To me, what would look quite like a collapse of civilization would be to choose the worse of the two: a society of hyper egocentric and narcissistic individuals (thanks to Tik Tok and Instagram) in a society of absolute surveillance (private or state, or both).

Conversely, what would be the premises of a new, more harmonious civilization would be to choose the best of both: a society where everyone can fulfill themselves individually whatever their personality and their choices while contributing with joy and harmony to the group (s) to which he or she belongs.

To go further on this subject, I invite you to read what the living teaches us to move towards a more harmonious civilization.

A Social and Political Challenge: Democracy Vs Technocracy

When I was 20, and probably since the end of WWII, the world was roughly split in two:

  • The Democratic – Capitalist world lead by the USA and the so-called Western world
  • The Socialist – Communist world lead by the Soviet Union (China was not yet the economic power it has become)


There were also a few countries that declared themselves to be “non-aligned” and which were more or less so …

The choice then seemed clear to many ideologically and geographically: the good guys (us) or the bad guys (them).

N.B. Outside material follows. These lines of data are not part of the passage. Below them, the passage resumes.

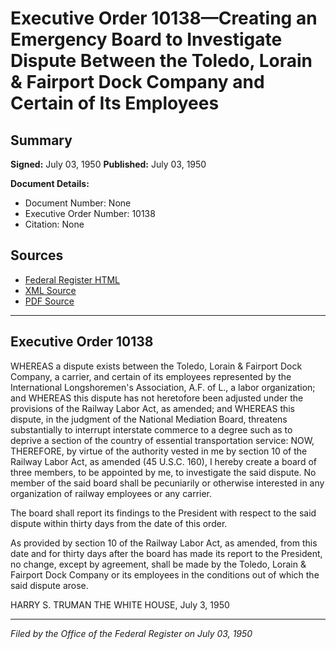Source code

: # Executive Order 10138—Creating an Emergency Board to Investigate Dispute Between the Toledo, Lorain & Fairport Dock Company and Certain of Its Employees

## Summary

**Signed:** July 03, 1950
**Published:** July 03, 1950

**Document Details:**
- Document Number: None
- Executive Order Number: 10138
- Citation: None

## Sources
- [Federal Register HTML](https://www.presidency.ucsb.edu/documents/executive-order-10138-creating-emergency-board-investigate-dispute-between-the-toledo)
- [XML Source](None)
- [PDF Source](None)

---

## Executive Order 10138

WHEREAS a dispute exists between the Toledo, Lorain & Fairport Dock Company, a carrier, and certain of its employees represented by the International Longshoremen's Association, A.F. of L., a labor organization; and
WHEREAS this dispute has not heretofore been adjusted under the provisions of the Railway Labor Act, as amended; and
WHEREAS this dispute, in the judgment of the National Mediation Board, threatens substantially to interrupt interstate commerce to a degree such as to deprive a section of the country of essential transportation service:
NOW, THEREFORE, by virtue of the authority vested in me by section 10 of the Railway Labor Act, as amended (45 U.S.C. 160), I hereby create a board of three members, to be appointed by me, to investigate the said dispute. No member of the said board shall be pecuniarily or otherwise interested in any organization of railway employees or any carrier.

The board shall report its findings to the President with respect to the said dispute within thirty days from the date of this order.

As provided by section 10 of the Railway Labor Act, as amended, from this date and for thirty days after the board has made its report to the President, no change, except by agreement, shall be made by the Toledo, Lorain & Fairport Dock Company or its employees in the conditions out of which the said dispute arose.

HARRY S. TRUMAN
THE WHITE HOUSE,
July 3, 1950

---

*Filed by the Office of the Federal Register on July 03, 1950*
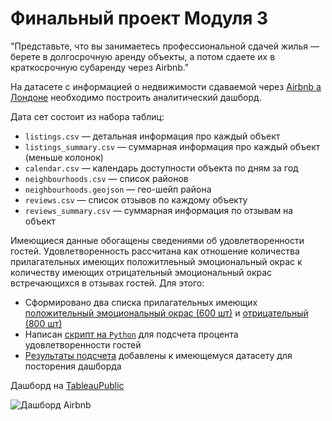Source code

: # Финальный проект Модуля 3

"Представьте, что вы занимаетесь профессиональной сдачей жилья — берете в долгосрочную аренду объекты, а потом сдаете их в краткосрочную субаренду через Airbnb."

На датасете с информацией о недвижимости сдаваемой через [Airbnb а Лондоне](https://www.kaggle.com/labdmitriy/airbnb) необходимо построить аналитический дашборд.

Дата сет состоит из набора таблиц:
- `listings.csv` — детальная информация про каждый объект
- `listings_summary.csv` — суммарная информация про каждый объект (меньше колонок)
- `calendar.csv` — календарь доступности объекта по дням за год
- `neighbourhoods.csv` — список районов
- `neighbourhoods.geojson` — гео-шейп района
- `reviews.csv` — список отзывов по каждому объекту
- `reviews_summary.csv` — суммарная информация по отзывам на объект

Имеющиеся данные обогащены сведениями об удовлетворенности гостей. Удовлетворенность рассчитана как отношение количества прилагательных имеющих положитлеьный эмоциональный окрас к количеству имеющих отрицательный эмоциональный окрас встречающихся в отзывах гостей. Для этого:

- Сформировано два списка прилагательных имеющих [положительный эмоциональный окрас (600 шт)](https://github.com/ReIZzz/DE-101/blob/main/Module%203/CapstoneProject/Positive%20Adjectives%20(600)) и [отрицательный (800 шт)](https://github.com/ReIZzz/DE-101/blob/main/Module%203/CapstoneProject/Negative%20Adjectives%20(800))
- Написан [скрипт на `Python`](https://github.com/ReIZzz/DE-101/blob/main/Module%203/CapstoneProject/prepare.py) для подсчета процента удовлетворенности гостей
- [Результаты подсчета](https://github.com/ReIZzz/DE-101/blob/main/Module%203/CapstoneProject/rating.csv) добавлены к имеющемуся датасету для посторения дашборда

Дашборд на [TableauPublic](https://public.tableau.com/views/CapstoneProjectAirbnb_16358502709610/Dashboard?:language=en-US&:display_count=n&:origin=viz_share_link)


![Дашборд Airbnb](https://github.com/ReIZzz/DE-101/blob/main/Module%203/CapstoneProject/img/Listings%20Analysis%20Dash%20(Airbnb).png)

It seems to me that the choice is more complex today and can be summarized as follows:

On the one hand, democracies are currently failing and cannot reinvent themselves. The most emblematic of this category: the USA and Europe. The beacon of democracy in the world is very dilapidated. The abstention rates are beating records, respect for the ruling elites is at its lowest. And the election results are not even necessarily recognized as legitimate as we saw on January 6, 2021, in the USA or with the Yellow Vests in France.

Fukuyama’s End of History, namely the supposedly undeniable success of capitalist democracies, seems to me to be at least compromised.

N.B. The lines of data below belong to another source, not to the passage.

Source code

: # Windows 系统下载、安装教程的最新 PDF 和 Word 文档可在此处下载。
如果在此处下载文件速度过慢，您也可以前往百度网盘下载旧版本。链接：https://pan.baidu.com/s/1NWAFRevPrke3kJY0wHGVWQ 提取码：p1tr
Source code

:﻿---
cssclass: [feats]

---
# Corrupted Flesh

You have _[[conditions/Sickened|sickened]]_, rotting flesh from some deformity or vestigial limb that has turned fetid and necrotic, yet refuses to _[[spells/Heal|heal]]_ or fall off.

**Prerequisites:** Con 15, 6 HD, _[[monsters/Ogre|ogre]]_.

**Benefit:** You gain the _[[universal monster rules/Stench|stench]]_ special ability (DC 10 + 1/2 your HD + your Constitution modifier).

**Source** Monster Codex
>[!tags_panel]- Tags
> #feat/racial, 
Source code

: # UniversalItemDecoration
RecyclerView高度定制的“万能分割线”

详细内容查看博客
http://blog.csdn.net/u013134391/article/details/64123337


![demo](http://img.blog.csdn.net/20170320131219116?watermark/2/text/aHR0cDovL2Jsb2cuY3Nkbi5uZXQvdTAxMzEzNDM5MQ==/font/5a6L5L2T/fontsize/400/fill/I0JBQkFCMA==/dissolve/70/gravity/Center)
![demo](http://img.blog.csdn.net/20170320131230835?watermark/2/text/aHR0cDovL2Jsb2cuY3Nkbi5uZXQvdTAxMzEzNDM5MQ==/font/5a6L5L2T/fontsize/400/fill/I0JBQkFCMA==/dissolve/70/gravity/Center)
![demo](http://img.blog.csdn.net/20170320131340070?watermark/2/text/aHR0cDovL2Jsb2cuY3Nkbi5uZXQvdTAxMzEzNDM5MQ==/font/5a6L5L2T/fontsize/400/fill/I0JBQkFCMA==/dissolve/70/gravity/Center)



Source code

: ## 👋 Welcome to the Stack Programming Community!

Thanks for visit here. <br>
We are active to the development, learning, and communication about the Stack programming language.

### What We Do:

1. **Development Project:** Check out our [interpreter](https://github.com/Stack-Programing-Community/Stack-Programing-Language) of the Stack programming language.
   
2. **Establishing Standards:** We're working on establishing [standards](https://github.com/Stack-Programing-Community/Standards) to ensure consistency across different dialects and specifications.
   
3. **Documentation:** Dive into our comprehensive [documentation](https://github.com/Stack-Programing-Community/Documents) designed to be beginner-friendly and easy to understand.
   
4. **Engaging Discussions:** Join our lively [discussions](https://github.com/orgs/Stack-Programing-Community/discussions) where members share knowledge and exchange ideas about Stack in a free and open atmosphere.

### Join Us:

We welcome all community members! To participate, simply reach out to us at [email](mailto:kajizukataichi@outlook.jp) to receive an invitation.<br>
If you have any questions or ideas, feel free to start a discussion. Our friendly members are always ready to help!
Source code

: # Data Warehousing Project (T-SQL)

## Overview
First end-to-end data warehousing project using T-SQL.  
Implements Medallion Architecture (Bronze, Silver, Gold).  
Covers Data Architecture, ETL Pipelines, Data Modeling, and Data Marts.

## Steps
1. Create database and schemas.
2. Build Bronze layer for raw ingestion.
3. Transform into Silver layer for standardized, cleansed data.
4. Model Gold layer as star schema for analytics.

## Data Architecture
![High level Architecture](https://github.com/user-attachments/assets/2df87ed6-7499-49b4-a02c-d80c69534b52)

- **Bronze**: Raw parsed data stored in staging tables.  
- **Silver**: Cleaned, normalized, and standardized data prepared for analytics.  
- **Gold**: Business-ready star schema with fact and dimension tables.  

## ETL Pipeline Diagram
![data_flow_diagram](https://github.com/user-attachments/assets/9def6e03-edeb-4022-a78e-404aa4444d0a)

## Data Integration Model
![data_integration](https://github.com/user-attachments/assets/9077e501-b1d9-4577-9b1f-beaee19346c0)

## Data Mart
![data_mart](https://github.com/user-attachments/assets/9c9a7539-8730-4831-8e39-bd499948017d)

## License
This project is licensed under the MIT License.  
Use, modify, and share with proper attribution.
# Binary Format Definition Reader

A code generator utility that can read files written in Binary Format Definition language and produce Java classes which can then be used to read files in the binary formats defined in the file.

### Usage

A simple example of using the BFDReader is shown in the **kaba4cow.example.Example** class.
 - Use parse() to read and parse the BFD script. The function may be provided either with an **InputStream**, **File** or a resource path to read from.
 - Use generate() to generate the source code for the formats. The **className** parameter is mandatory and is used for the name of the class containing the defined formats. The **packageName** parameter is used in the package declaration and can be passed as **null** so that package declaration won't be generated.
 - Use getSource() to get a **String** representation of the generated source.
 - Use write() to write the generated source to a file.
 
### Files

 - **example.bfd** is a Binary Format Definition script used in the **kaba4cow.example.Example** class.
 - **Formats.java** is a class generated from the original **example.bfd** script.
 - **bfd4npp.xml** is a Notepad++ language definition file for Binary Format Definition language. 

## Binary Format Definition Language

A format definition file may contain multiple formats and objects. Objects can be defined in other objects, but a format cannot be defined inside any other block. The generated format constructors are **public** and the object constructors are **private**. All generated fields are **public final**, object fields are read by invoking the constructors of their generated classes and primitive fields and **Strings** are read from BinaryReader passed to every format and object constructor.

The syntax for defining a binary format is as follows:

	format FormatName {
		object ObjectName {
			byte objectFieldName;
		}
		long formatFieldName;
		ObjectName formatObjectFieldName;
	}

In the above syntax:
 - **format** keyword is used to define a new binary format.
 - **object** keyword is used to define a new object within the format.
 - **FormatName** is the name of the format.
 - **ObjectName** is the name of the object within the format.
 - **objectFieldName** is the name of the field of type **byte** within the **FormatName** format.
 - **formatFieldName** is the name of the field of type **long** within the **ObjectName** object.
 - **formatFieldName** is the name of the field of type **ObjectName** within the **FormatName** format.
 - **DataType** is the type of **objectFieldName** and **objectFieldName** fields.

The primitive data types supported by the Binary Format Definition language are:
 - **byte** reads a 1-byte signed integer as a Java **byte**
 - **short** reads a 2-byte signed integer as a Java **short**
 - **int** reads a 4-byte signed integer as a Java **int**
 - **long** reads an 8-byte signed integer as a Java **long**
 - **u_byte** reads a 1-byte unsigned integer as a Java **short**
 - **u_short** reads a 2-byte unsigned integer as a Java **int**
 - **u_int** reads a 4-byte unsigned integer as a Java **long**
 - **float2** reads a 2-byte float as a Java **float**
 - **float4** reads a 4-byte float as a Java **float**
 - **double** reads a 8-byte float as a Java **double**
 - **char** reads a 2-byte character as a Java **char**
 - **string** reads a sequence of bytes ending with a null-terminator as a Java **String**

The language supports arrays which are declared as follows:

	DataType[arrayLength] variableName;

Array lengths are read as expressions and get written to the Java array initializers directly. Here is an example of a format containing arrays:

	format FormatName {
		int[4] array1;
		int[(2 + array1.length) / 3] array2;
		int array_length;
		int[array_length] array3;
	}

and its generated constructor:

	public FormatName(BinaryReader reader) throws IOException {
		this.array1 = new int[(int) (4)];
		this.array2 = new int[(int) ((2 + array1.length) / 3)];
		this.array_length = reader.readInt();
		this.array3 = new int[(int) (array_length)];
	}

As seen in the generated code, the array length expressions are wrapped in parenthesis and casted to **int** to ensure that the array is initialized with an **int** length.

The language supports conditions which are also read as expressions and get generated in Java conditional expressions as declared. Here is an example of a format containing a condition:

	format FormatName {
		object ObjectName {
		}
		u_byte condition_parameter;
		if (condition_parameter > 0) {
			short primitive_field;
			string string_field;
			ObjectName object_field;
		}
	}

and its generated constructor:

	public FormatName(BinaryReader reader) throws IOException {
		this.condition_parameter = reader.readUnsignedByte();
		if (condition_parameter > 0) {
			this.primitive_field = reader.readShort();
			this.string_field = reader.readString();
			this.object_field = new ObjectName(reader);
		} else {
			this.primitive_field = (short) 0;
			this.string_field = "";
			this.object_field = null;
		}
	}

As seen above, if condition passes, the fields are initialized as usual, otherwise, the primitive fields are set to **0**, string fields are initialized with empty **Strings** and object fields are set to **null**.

On the other hand, more and more economically triumphant technocracies … They even become more arrogant and no longer hesitates to promote their model… while declaring that they do not seek to impose it on anyone.

The most emblematic of this category: China and Singapore (and to a lesser extent India, which it seems would like to take this path).



Once again, the issue is whether we will be able to take the worst or the best of the two. In one case, the sign of the collapse of civilization and in the other the signs, on the contrary, of the emergence of a new way of living together, of a new civilization:

  • Either the best of technocracies such as the efficiency of their administration and the best of democracies such as individual freedom, respect for privacy, respect for minorities, etc.
  • Or the social decay of current democracies plus the authoritarian surveillance of technocracies

The answer may not be unique! In my view, it will be more of a sort of fractal image of the world with various forms of political organizations taking the best of current worlds while being adapted to the local culture and history.

The world and the Clash of Civilization according to Samuel Huntington :

The world according to Bruno Marion (LOL) :

A Social and Generational Challenge:

I am struck during my meetings around the world to note that there are fewer differences between a 20-year-old Chinese and a 20-year-old French … than between a Frenchman of 60 years and a Frenchman of 20 years. Or a 60-year-old Chinese and a 20-year-old Chinese!

And for at least ten years, I have observed in many countries a sort of split between two worlds: on one hand the older generations who hold political and economic power and who do not want to share it. And on the other hand, a world of educated young people, often very urban and above all hyper-connected, who do not see their place in this world.

Many countries are, or have been, marked by demonstrations between the rejection of an old world and the hope of a new world:

Have you noticed the acceleration of events in recent years?

And I must surely forget some…  Please let me know and I will add it to the list.

I have met some of these young people in the USA, Thailand, Hong Kong, Egypt, Poland, or Istanbul. What strikes me is that they have as a common point that they do not see their place in the future that is offered to them (if anything is offered to them).

They are all interconnected. They often have read Srdja Popovic’s Blueprint for Revolution (which I recommend). Thus, young Burmese and Thai learn from the Hong Kong protesters who preceded them. They even call themselves The Milk Tea Alliance.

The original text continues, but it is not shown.